What is required
Every line in the records below that holds "MiniGame" must be identified and copied.

Given information

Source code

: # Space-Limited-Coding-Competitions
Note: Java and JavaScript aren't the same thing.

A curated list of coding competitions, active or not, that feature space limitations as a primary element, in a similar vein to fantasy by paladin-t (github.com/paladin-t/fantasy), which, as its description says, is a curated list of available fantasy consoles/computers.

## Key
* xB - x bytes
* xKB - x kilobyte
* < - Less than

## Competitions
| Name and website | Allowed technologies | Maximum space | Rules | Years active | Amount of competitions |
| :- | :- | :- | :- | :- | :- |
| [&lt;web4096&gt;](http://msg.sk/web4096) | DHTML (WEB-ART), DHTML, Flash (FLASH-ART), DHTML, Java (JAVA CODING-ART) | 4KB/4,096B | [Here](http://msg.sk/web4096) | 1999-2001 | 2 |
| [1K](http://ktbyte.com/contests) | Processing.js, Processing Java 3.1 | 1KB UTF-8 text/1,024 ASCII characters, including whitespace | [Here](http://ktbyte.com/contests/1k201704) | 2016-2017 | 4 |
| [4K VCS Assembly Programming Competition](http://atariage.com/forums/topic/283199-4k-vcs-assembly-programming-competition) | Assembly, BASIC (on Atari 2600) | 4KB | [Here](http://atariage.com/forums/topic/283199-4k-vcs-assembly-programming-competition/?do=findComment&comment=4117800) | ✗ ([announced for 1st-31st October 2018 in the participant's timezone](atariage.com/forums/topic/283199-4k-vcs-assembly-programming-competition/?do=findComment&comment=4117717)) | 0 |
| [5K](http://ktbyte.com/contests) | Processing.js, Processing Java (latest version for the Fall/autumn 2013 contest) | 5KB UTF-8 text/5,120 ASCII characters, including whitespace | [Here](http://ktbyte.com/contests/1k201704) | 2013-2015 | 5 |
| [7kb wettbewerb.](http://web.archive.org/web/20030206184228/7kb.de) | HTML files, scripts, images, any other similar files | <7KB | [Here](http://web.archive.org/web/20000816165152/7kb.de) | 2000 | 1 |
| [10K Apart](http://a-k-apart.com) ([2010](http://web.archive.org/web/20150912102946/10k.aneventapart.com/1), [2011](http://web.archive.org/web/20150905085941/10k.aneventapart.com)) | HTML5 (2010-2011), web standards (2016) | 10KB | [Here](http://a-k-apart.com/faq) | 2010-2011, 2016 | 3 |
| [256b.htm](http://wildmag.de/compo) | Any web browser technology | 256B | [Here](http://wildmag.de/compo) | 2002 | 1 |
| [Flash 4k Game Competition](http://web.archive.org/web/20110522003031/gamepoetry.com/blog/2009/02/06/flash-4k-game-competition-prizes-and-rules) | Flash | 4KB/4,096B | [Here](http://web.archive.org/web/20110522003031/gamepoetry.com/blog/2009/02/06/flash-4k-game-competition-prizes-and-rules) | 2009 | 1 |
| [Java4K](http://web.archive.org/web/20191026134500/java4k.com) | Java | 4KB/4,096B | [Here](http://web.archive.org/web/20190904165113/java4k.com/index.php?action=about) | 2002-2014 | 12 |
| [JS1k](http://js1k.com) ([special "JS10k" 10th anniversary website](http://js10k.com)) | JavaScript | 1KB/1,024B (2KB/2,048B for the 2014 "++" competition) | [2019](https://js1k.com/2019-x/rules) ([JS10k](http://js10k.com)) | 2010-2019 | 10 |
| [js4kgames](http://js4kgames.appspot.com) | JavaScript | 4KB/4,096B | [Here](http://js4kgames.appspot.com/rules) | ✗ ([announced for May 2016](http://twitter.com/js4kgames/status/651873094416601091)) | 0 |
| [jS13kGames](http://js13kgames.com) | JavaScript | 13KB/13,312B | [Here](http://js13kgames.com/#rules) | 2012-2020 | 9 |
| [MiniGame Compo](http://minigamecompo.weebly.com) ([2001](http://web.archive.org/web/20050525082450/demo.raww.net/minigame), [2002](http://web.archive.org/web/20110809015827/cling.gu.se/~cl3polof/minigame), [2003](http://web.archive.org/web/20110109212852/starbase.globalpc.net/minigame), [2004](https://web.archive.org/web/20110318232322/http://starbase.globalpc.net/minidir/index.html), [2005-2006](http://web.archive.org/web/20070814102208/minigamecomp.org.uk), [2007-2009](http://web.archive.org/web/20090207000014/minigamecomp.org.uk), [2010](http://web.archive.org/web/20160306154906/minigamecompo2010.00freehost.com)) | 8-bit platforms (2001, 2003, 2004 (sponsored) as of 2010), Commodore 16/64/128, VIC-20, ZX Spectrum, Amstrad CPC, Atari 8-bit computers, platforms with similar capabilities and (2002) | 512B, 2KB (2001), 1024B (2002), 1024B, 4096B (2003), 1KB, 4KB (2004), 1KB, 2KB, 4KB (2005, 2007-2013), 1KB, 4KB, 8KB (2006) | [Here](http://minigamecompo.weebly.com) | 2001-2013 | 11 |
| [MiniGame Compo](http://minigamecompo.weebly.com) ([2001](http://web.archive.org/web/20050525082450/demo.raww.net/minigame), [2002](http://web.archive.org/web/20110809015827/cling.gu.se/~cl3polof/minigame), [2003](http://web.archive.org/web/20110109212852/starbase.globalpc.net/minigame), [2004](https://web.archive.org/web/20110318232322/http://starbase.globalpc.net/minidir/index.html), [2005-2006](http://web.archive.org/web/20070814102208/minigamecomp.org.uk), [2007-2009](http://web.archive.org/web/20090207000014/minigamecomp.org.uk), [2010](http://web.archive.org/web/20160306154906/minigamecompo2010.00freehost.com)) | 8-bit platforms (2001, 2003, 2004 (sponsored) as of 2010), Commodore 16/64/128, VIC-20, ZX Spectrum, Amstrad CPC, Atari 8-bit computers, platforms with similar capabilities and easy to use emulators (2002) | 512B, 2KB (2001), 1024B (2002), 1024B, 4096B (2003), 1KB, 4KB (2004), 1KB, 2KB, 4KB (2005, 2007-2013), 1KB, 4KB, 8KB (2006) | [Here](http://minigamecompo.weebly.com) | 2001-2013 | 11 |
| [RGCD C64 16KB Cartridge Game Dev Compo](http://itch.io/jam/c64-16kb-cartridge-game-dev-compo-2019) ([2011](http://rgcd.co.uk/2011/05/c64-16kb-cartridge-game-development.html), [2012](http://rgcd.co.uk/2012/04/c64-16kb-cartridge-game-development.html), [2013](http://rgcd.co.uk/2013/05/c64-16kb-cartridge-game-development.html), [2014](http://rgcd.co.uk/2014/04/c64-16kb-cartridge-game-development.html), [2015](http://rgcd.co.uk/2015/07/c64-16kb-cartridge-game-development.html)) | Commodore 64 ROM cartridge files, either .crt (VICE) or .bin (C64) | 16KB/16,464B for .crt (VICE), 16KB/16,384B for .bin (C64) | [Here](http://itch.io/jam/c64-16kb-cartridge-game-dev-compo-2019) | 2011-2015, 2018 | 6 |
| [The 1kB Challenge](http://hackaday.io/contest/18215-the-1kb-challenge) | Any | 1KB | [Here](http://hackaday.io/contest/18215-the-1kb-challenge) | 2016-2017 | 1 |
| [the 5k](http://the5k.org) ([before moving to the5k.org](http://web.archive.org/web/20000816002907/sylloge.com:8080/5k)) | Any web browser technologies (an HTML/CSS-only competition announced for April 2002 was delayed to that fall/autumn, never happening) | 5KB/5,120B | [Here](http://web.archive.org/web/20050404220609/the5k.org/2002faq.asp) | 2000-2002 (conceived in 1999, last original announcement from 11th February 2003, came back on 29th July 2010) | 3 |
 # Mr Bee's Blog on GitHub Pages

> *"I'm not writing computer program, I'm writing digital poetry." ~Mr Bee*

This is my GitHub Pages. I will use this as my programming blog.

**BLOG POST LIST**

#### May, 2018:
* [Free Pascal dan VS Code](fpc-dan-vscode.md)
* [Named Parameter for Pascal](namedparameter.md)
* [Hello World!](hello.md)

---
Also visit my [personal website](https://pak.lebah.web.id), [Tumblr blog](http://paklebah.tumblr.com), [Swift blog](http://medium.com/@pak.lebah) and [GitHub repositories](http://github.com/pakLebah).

Reply
| [MiniGame Compo](http://minigamecompo.weebly.com) ([2001](http://web.archive.org/web/20050525082450/demo.raww.net/minigame), [2002](http://web.archive.org/web/20110809015827/cling.gu.se/~cl3polof/minigame), [2003](http://web.archive.org/web/20110109212852/starbase.globalpc.net/minigame), [2004](https://web.archive.org/web/20110318232322/http://starbase.globalpc.net/minidir/index.html), [2005-2006](http://web.archive.org/web/20070814102208/minigamecomp.org.uk), [2007-2009](http://web.archive.org/web/20090207000014/minigamecomp.org.uk), [2010](http://web.archive.org/web/20160306154906/minigamecompo2010.00freehost.com)) | 8-bit platforms (2001, 2003, 2004 (sponsored) as of 2010), Commodore 16/64/128, VIC-20, ZX Spectrum, Amstrad CPC, Atari 8-bit computers, platforms with similar capabilities and (2002) | 512B, 2KB (2001), 1024B (2002), 1024B, 4096B (2003), 1KB, 4KB (2004), 1KB, 2KB, 4KB (2005, 2007-2013), 1KB, 4KB, 8KB (2006) | [Here](http://minigamecompo.weebly.com) | 2001-2013 | 11 |
| [MiniGame Compo](http://minigamecompo.weebly.com) ([2001](http://web.archive.org/web/20050525082450/demo.raww.net/minigame), [2002](http://web.archive.org/web/20110809015827/cling.gu.se/~cl3polof/minigame), [2003](http://web.archive.org/web/20110109212852/starbase.globalpc.net/minigame), [2004](https://web.archive.org/web/20110318232322/http://starbase.globalpc.net/minidir/index.html), [2005-2006](http://web.archive.org/web/20070814102208/minigamecomp.org.uk), [2007-2009](http://web.archive.org/web/20090207000014/minigamecomp.org.uk), [2010](http://web.archive.org/web/20160306154906/minigamecompo2010.00freehost.com)) | 8-bit platforms (2001, 2003, 2004 (sponsored) as of 2010), Commodore 16/64/128, VIC-20, ZX Spectrum, Amstrad CPC, Atari 8-bit computers, platforms with similar capabilities and easy to use emulators (2002) | 512B, 2KB (2001), 1024B (2002), 1024B, 4096B (2003), 1KB, 4KB (2004), 1KB, 2KB, 4KB (2005, 2007-2013), 1KB, 4KB, 8KB (2006) | [Here](http://minigamecompo.weebly.com) | 2001-2013 | 11 |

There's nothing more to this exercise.